# Animal welfate act question



## the-tick (Nov 27, 2006)

Do sellers (particulary one that advertise as adoption and education centres as well) legally have to give a care sheet to all new owners?

I have this from the defra site but it's not totally clear to me.

any help would be great 



> *Animal Welfare Act*
> 
> *Pet sales and pet fairs *
> 
> ...


This was updated in April but I've no idea if this has been passed.


----------



## Faith (May 17, 2007)

I know that points 2 and 5 are in place already, well here they are but im unsure if thats because brighton and hove council are strict on the licensing or if its because it has actually been passed already. I know that with the DWA they were passed in Oct of this year and written up in about april time.
Only way to know for sure is to call DEFRA and they should be able to let you know right away.


----------



## Chris Newman (Apr 23, 2007)

the-tick said:


> Do sellers (particulary one that advertise as adoption and education centres as well) legally have to give a care sheet to all new owners?
> 
> I have this from the defra site but it's not totally clear to me.
> 
> ...


In short, no to all the above. However, this will change as we progress with the Pet Vending legislation.

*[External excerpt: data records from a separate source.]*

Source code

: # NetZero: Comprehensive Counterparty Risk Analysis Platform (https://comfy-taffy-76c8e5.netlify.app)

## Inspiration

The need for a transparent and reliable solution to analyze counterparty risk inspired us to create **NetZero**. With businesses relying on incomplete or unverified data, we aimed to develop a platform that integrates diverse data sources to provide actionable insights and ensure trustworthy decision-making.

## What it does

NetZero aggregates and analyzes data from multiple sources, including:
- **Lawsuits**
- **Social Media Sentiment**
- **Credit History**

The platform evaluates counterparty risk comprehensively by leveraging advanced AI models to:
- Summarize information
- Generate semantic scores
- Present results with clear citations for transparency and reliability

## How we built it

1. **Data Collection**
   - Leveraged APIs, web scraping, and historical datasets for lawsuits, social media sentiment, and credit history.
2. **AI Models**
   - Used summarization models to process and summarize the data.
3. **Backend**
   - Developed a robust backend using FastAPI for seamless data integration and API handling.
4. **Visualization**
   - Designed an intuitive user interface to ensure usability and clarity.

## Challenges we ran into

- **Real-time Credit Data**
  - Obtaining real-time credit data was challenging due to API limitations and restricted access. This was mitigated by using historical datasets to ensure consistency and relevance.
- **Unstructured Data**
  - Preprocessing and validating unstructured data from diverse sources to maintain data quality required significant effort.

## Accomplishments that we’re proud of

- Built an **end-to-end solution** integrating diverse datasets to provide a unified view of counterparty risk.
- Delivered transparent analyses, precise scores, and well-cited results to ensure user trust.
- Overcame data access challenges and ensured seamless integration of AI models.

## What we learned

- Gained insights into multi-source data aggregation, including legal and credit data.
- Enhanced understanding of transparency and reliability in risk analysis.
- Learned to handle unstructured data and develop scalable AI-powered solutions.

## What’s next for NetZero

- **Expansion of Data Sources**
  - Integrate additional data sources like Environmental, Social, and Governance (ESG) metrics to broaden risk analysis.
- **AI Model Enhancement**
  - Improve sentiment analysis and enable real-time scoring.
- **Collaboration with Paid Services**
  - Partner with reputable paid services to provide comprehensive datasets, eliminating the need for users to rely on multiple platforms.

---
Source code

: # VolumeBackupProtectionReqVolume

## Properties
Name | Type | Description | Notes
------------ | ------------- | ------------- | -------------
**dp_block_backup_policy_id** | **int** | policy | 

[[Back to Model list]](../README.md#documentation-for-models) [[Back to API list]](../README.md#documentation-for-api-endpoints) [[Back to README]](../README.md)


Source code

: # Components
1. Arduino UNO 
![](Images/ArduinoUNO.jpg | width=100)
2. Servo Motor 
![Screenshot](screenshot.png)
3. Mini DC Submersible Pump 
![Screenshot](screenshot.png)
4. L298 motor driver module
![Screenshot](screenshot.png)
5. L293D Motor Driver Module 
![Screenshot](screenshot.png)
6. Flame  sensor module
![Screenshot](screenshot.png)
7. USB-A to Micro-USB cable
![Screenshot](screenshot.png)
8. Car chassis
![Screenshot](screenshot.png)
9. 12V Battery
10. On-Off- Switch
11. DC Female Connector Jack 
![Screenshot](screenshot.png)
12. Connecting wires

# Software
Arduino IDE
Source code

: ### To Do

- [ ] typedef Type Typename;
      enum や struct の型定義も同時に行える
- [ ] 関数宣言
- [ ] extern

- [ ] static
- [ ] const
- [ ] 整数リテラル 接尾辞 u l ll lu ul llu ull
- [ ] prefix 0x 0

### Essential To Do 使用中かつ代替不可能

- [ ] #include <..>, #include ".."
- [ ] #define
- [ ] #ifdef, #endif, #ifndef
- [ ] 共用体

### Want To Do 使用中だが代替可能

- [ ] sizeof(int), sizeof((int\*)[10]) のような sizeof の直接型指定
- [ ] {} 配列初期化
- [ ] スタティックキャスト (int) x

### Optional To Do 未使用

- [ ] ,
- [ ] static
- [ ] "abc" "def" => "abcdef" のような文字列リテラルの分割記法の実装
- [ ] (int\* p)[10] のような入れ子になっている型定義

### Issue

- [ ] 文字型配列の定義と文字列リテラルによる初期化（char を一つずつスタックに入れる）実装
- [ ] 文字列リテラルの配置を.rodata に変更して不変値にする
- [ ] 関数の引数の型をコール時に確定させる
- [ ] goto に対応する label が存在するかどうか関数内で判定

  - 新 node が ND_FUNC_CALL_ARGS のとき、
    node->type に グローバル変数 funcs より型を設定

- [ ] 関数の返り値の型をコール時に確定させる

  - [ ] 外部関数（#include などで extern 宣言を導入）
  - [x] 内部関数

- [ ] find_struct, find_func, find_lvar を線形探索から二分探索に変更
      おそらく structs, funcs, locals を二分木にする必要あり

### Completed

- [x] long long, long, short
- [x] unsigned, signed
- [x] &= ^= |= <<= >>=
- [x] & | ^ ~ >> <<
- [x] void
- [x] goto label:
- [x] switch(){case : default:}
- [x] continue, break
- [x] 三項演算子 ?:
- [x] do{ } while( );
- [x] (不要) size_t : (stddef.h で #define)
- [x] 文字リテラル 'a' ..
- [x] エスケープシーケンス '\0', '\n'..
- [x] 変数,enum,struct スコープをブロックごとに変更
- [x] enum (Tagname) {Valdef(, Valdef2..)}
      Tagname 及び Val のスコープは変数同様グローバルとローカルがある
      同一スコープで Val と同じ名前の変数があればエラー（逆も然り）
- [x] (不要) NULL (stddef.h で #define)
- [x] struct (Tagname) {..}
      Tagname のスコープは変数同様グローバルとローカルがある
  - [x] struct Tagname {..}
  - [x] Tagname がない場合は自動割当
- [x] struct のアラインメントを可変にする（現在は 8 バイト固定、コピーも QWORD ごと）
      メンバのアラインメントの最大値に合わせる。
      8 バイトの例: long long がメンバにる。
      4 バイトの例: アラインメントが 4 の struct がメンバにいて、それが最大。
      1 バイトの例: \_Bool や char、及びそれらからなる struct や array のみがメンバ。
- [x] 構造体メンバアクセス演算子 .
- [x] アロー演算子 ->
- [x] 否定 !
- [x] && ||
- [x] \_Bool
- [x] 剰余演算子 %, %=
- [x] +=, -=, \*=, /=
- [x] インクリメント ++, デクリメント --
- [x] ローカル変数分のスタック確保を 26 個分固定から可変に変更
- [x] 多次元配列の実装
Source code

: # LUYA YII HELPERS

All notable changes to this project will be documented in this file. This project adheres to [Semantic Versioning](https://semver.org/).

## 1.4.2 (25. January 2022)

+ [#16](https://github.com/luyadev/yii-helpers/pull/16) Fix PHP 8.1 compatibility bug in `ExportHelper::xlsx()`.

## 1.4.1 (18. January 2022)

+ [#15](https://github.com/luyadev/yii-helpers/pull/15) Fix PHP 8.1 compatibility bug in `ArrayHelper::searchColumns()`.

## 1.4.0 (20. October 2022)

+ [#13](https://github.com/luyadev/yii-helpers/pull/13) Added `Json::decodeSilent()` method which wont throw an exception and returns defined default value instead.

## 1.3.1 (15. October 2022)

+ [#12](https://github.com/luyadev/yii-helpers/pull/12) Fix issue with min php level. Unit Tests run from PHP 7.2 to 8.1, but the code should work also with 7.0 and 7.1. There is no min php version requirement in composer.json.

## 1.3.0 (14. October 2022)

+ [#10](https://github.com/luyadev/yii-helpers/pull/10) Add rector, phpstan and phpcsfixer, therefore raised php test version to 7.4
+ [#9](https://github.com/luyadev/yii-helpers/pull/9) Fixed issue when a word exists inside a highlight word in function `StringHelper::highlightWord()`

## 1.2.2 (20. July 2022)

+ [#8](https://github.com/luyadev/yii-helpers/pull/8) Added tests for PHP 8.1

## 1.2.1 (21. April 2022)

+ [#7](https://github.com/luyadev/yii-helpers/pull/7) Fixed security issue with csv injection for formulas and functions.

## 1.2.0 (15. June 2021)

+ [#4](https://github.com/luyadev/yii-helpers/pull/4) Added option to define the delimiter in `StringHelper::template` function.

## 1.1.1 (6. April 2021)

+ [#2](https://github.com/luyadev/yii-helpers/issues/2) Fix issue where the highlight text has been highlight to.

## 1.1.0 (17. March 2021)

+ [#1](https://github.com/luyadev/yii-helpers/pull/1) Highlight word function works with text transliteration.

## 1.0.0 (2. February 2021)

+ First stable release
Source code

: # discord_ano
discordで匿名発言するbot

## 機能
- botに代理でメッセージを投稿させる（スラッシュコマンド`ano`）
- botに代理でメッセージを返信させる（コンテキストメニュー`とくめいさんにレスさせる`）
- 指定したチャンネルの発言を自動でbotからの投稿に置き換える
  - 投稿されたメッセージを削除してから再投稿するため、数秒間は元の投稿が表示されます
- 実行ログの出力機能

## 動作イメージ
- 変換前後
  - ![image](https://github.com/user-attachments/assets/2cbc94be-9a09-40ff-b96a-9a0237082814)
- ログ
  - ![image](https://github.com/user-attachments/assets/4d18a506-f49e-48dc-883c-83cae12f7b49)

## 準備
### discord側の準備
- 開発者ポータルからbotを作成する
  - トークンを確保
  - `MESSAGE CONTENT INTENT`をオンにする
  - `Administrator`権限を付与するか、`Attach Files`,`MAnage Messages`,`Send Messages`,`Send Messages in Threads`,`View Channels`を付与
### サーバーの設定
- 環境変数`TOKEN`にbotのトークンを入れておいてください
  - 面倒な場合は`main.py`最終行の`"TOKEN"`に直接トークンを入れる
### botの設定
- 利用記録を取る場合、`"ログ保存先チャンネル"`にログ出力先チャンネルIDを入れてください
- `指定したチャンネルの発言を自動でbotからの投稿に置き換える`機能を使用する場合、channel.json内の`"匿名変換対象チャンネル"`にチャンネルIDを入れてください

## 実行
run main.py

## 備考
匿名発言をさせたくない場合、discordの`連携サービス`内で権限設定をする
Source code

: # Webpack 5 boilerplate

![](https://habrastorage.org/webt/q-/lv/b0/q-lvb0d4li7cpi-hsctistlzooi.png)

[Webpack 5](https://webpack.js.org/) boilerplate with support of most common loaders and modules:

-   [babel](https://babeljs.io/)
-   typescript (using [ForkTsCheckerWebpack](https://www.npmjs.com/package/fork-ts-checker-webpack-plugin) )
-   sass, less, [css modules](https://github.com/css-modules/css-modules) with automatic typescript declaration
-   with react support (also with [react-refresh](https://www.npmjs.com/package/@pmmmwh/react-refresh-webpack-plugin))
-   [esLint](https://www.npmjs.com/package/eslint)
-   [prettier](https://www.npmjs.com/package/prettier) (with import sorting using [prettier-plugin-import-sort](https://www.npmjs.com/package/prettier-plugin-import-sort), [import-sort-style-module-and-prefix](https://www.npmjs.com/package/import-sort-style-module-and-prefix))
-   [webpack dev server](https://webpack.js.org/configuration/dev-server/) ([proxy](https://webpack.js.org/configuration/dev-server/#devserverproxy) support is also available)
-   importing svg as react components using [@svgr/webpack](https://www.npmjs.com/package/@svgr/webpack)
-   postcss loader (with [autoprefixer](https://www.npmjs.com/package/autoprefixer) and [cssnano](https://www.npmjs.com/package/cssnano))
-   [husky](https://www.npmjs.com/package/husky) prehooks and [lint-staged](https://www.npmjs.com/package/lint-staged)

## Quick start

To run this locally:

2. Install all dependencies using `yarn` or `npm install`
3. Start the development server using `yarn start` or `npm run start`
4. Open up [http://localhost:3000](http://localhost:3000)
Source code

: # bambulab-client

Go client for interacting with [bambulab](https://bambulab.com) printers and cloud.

This is unlikely now to be in place before 2009.


----------



## leptophis (May 24, 2007)

well i can tell you care guides are part of my license conditions


----------



## the-tick (Nov 27, 2006)

leptophis said:


> well i can tell you care guides are part of my license conditions


you wouldn't happen to come under kent county council ??? (fingers crossed)


----------



## Snakes r grreat (Aug 21, 2006)

the-tick said:


> you wouldn't happen to come under kent county council ??? (fingers crossed)


I think he's based in Bristol mate.


----------



## Chris Newman (Apr 23, 2007)

leptophis said:


> well i can tell you care guides are part of my license conditions


A Local Authority may stipulate this as an additional clause to your licence, but it is not a legal requirement under the current legislation. It is likely to be a legal requirement in the future however.


----------



## the-tick (Nov 27, 2006)

Chris Newman said:


> A Local Authority may stipulate this as an additional clause to your licence, but it is not a legal requirement under the current legislation. It is likely to be a legal requirement in the future however.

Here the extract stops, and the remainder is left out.